[Records provided]:
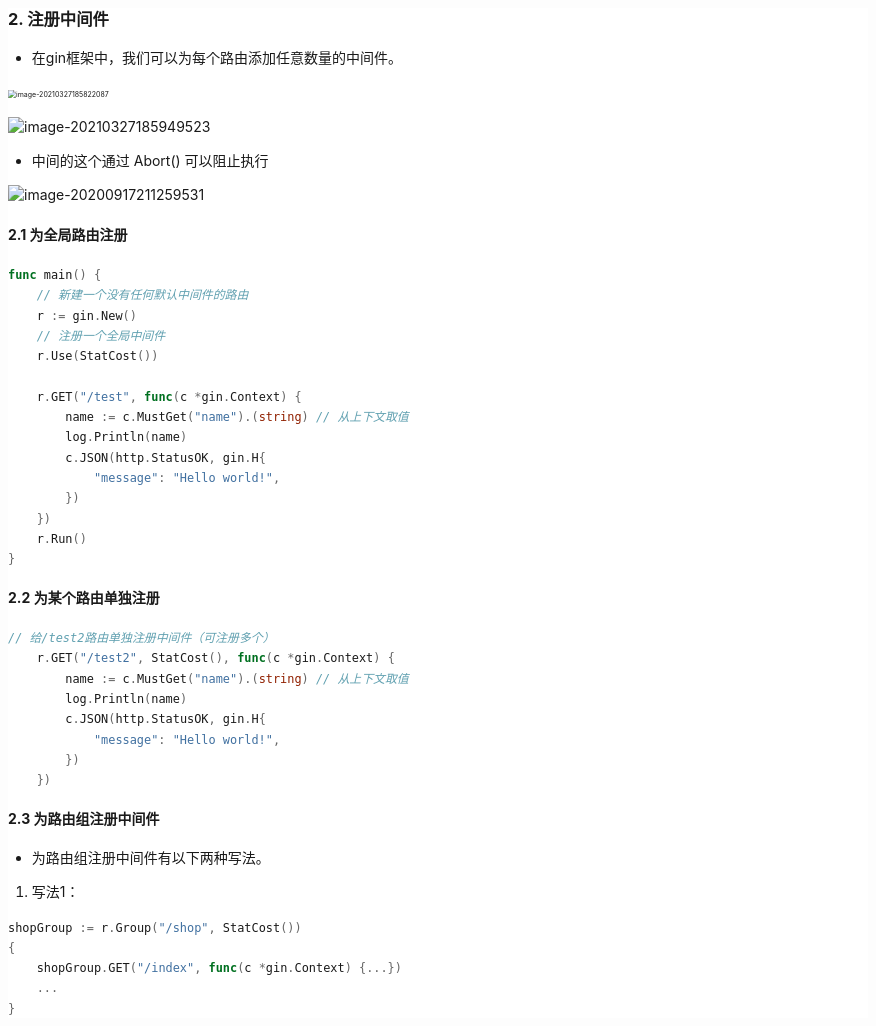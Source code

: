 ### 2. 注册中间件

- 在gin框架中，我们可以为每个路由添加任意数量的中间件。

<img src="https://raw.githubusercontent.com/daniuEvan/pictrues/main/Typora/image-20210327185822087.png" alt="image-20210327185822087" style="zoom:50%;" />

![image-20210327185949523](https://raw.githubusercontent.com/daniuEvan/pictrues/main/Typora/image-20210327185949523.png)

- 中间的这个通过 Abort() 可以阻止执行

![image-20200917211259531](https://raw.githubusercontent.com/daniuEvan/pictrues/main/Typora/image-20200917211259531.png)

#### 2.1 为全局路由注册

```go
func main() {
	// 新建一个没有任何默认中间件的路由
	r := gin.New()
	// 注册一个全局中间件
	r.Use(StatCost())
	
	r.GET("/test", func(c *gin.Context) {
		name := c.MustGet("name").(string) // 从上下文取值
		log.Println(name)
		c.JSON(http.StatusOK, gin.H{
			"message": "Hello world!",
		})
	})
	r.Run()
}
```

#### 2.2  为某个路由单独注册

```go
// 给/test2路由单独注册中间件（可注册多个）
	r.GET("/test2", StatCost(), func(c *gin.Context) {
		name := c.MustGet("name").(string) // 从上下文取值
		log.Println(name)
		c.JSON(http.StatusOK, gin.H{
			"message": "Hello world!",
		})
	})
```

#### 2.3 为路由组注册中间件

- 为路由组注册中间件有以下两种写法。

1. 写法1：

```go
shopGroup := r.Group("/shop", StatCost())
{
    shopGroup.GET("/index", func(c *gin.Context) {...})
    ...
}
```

==

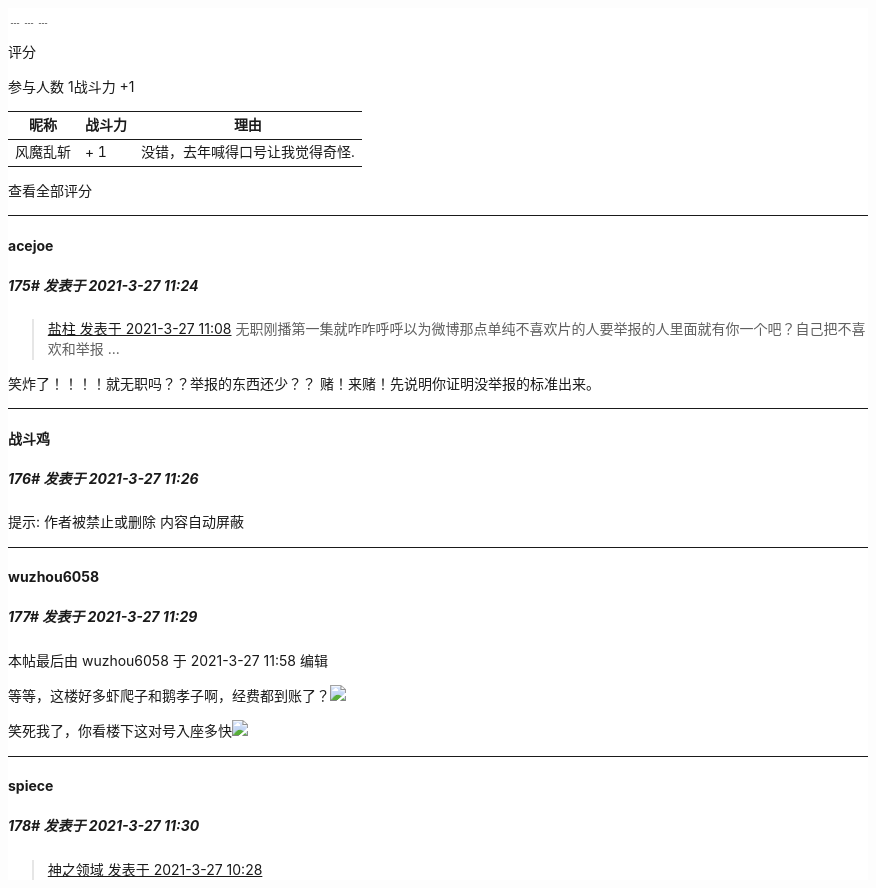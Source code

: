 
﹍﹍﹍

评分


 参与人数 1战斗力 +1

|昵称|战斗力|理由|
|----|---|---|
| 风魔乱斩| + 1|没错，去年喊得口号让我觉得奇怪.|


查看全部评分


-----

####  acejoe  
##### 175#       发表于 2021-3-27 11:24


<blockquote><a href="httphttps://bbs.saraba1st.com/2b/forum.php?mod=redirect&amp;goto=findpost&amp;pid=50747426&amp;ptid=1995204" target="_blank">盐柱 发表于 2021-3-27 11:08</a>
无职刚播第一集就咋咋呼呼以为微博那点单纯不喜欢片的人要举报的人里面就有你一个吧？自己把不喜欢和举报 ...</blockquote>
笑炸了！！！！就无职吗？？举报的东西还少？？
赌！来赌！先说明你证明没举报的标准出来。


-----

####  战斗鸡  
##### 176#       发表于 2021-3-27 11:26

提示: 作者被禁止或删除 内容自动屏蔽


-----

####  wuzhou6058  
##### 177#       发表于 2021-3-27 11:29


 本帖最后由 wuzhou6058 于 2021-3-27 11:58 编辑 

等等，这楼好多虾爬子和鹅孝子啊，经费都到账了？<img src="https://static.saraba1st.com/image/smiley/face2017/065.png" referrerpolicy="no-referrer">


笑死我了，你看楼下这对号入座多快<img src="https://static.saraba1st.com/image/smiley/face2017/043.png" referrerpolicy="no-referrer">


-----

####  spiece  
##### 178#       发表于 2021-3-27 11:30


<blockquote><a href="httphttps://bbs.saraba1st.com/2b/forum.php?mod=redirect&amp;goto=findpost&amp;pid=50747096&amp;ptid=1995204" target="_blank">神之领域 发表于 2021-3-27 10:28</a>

[Aim of the task]: Out of the listing above, reproduce exactly the lines from the one with "发表于 2021-3-27 11:24" up to and including the one with "发表于 2021-3-27 11:26".

[Exercise result]:
##### 175#       发表于 2021-3-27 11:24


<blockquote><a href="httphttps://bbs.saraba1st.com/2b/forum.php?mod=redirect&amp;goto=findpost&amp;pid=50747426&amp;ptid=1995204" target="_blank">盐柱 发表于 2021-3-27 11:08</a>
无职刚播第一集就咋咋呼呼以为微博那点单纯不喜欢片的人要举报的人里面就有你一个吧？自己把不喜欢和举报 ...</blockquote>
笑炸了！！！！就无职吗？？举报的东西还少？？
赌！来赌！先说明你证明没举报的标准出来。


-----

####  战斗鸡  
##### 176#       发表于 2021-3-27 11:26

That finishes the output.